Only the lines from the one containing "Let us assume" through the end of the material are to be echoed, each exactly as it appears.

::::

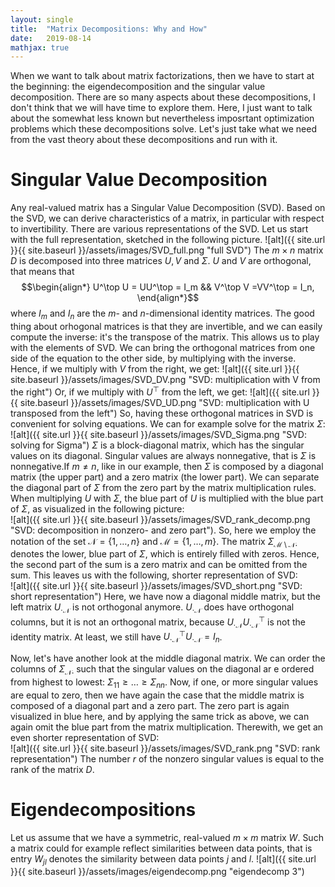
 ```yaml
---
layout: single
title:  "Matrix Decompositions: Why and How"
date:   2019-08-14
mathjax: true
---
```

When we want to talk about matrix factorizations, then we have to start at the beginning: the eigendecomposition and the singular value decomposition. There are so many aspects about these decompositions, I don't think that we will have time to explore them. Here, I just want to talk about the somewhat less known but nevertheless imposrtant optimization problems which these decompositions solve. Let's just take what we need from the vast theory about these decompositions and run with it.

# Singular Value Decomposition
Any real-valued matrix has a Singular Value Decomposition (SVD). Based on the SVD, we can derive characteristics of a matrix, in particular with respect to  invertibility. There are various representations of the SVD. Let us start with the full representation, sketched in the following picture.
![alt]({{ site.url }}{{ site.baseurl }}/assets/images/SVD_full.png "full SVD")
The $m\times n$ matrix $D$ is decomposed into three matrices $U,V$ and $\Sigma$. $U$ and $V$ are orthogonal, that means that 
$$\begin{align*}
  U^\top U = UU^\top = I_m && V^\top V =VV^\top = I_n,
\end{align*}$$
where $I_m$ and $I_n$ are the $m$- and $n$-dimensional identity matrices. The good thing about orhogonal matrices is that they are invertible, and we can easily compute the inverse: it's the transpose of the matrix. This allows us to play with the elements of SVD. We can bring the orthogonal matrices from one side of the equation to the other side, by multiplying with the inverse. Hence, if we multiply with $V$ from the right, we get:
![alt]({{ site.url }}{{ site.baseurl }}/assets/images/SVD_DV.png "SVD: multiplication with V from the right")
Or, if we multiply with $U^\top$ from the left, we get:
![alt]({{ site.url }}{{ site.baseurl }}/assets/images/SVD_UD.png "SVD: multiplication with U transposed from the left")
So, having these orthogonal matrices in SVD is convenient for solving equations. We can for example solve for the matrix $\Sigma$: 
![alt]({{ site.url }}{{ site.baseurl }}/assets/images/SVD_Sigma.png "SVD: solving for Sigma")
$\Sigma$ is a block-diagonal matrix, which has the singular values on its diagonal. Singular values are always nonnegative, that is $\Sigma$ is nonnegative.If $m\neq n$, like in our example, then $\Sigma$ is composed by a diagonal matrix (the upper part) and a zero matrix (the lower part). We can separate the diagonal part of $\Sigma$ from the zero part by the matrix multiplication rules. When multiplying $U$ with $\Sigma$, the blue part of $U$ is multiplied with the blue part of $\Sigma$, as visualized in the following picture:   
![alt]({{ site.url }}{{ site.baseurl }}/assets/images/SVD_rank_decomp.png "SVD: decomposition in nonzero- and zero part").
So, here we employ the notation of the set $\mathcal{N}=\{1,\ldots,n\}$ and $\mathcal{M}=\{1,\ldots,m\}$. The matrix $\Sigma_{\mathcal{M}\setminus\mathcal{N}\cdot}$ denotes the lower, blue part of $\Sigma$, which is entirely filled with zeros. Hence, the second part of the sum is a zero matrix and can be omitted from the sum. This leaves us with the following, shorter representation of SVD:  
![alt]({{ site.url }}{{ site.baseurl }}/assets/images/SVD_short.png "SVD: short representation")
Here, we have now a diagonal middle matrix, but the left matrix $U_{\cdot\mathcal{N}}$ is not orthogonal anymore. $U_{\cdot\mathcal{N}}$ does have orthogonal columns, but it is not an orthogonal matrix, because $U_{\cdot\mathcal{N}} U_{\cdot\mathcal{N}}^\top$ is not the identity matrix. At least, we still have $U_{\cdot\mathcal{N}}^\top U_{\cdot\mathcal{N}}=I_n$.

Now, let's have another look at the middle diagonal matrix. We can order the columns of $\Sigma_{\mathcal{N}\cdot}$ such that the singular values on the diagonal ar e ordered from highest to lowest: $\Sigma_{11}\geq\ldots\geq \Sigma_{nn}$. Now, if one, or more singular values are equal to zero, then we have again the case that the middle matrix is composed of a diagonal part and a zero part. The zero part is again visualized in blue here, and by applying the same trick as above, we can again omit the blue part from the matrix multiplication. Therewith, we get an even shorter representation of SVD:  
![alt]({{ site.url }}{{ site.baseurl }}/assets/images/SVD_rank.png "SVD: rank representation")
The number $r$ of the nonzero singular values is equal to the rank of the matrix $D$. 
# Eigendecompositions
Let us assume that we have a symmetric, real-valued $m\times m$ matrix $W$. Such a matrix could for example reflect similarities between data points, that is entry $W_{jl}$ denotes the similarity between data points $j$ and $l$.
![alt]({{ site.url }}{{ site.baseurl }}/assets/images/eigendecomp.png "eigendecomp 3")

::::

▶ [Solution]:
Let us assume that we have a symmetric, real-valued $m\times m$ matrix $W$. Such a matrix could for example reflect similarities between data points, that is entry $W_{jl}$ denotes the similarity between data points $j$ and $l$.
![alt]({{ site.url }}{{ site.baseurl }}/assets/images/eigendecomp.png "eigendecomp 3")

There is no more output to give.